Proxemics, the Study of Personal Space

Proxemics zijn de studie van persoonlijke ruimte, voor het eerst geïntroduceerd in 1963 door Edward Hall, die geïnteresseerd was in het bestuderen van de impact van individuele persoonlijke ruimte op non-verbale communicatie. In de jaren sinds het de aandacht van culturele antropologen en anderen in de sociale wetenschappen heeft gevestigd op de verschillen tussen verschillende culturele groepen en de impact ervan op de bevolkingsdichtheid. 

Promexics zijn ook belangrijk voor sociale interactie tussen individuen, maar zijn vaak moeilijk te begrijpen voor personen met een handicap, vooral voor personen met autismespectrumstoornissen. Omdat hoe we over persoonlijke ruimte denken deels cultureel (onderwezen door constante interacties) en biologisch is, aangezien individuen visceraal zullen reageren, is het voor personen met een handicap vaak moeilijk om dit belangrijke deel van het "Verborgen Curriculum", de set van sociale regels, te begrijpen die onuitgesproken en vaak onbenut zijn maar algemeen aanvaard worden als de "standaard van acceptabel gedrag".

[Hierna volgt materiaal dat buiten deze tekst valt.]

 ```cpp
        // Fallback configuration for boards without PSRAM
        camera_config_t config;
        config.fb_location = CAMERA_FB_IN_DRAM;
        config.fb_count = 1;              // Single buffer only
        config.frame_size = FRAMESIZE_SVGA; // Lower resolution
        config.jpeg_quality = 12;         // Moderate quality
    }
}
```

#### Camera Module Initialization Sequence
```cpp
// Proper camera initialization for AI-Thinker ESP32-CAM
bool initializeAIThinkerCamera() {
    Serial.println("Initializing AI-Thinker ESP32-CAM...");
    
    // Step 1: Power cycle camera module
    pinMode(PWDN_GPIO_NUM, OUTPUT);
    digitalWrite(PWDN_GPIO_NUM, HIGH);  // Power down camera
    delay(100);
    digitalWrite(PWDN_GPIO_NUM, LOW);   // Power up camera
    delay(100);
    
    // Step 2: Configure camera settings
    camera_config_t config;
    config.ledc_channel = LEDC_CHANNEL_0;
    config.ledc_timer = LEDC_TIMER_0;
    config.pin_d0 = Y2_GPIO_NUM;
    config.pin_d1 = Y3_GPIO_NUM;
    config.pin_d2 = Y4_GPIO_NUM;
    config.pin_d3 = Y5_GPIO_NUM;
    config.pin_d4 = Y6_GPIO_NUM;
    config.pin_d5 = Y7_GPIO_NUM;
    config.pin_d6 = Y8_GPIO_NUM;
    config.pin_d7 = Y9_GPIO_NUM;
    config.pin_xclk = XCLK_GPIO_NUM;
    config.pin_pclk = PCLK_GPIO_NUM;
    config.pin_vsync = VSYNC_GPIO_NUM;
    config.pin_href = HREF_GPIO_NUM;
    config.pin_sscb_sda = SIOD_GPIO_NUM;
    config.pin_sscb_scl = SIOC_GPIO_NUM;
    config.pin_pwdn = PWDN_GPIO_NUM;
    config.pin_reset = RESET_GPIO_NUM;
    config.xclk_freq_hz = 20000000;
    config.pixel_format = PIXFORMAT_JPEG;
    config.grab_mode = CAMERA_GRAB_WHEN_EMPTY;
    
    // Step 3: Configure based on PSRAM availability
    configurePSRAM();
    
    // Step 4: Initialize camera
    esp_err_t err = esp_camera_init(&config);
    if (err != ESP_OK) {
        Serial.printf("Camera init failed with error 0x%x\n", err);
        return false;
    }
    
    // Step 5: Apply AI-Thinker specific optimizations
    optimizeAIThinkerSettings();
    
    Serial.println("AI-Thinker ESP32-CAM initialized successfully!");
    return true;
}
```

Typisch ontwikkelende individuen zullen in feite angst ervaren in de amygdala, een deel van de hersenen dat plezier en angst genereert. Kinderen met een handicap, vooral autismespectrumstoornissen, ervaren die angst vaak niet, of hun angstniveau is hoog boven een ongebruikelijke of onverwachte ervaring. Die studenten moeten leren wanneer het gepast is om zich angstig te voelen in de persoonlijke ruimte van iemand anders.

Proxemics of persoonlijke ruimte aanleren

Expliciet onderwijs: Kinderen met een handicap moeten vaak expliciet worden geleerd wat persoonlijke ruimte is. Je kunt dat doen door een metafoor te ontwikkelen, zoals de Magic Bubble, of je kunt een echte hoelahoep gebruiken om de ruimte te definiëren die we 'persoonlijke ruimte' noemen.

Sociale verhalen en afbeeldingen kunnen ook helpen om de juiste persoonlijke ruimte te begrijpen. U kunt een podium maken en foto's maken van uw studenten op gepaste en ongepaste afstanden van een ander. Je kunt ook de directeur, een andere leraar en zelfs een politieagent op de campus vragen om voorbeelden van geschikte persoonlijke ruimte te tonen, gebaseerd op relaties en sociale rollen (d.w.z. dat je niet de persoonlijke ruimte van een autoriteitsfiguur betreedt.)

U kunt naderende persoonlijke ruimte demonstreren en modelleren door studenten u te laten benaderen en een lawaaimaker (clicker, bell, claxon) gebruiken om aan te geven wanneer een student uw persoonlijke ruimte betreedt. Geef ze dan dezelfde kans om benaderd te worden.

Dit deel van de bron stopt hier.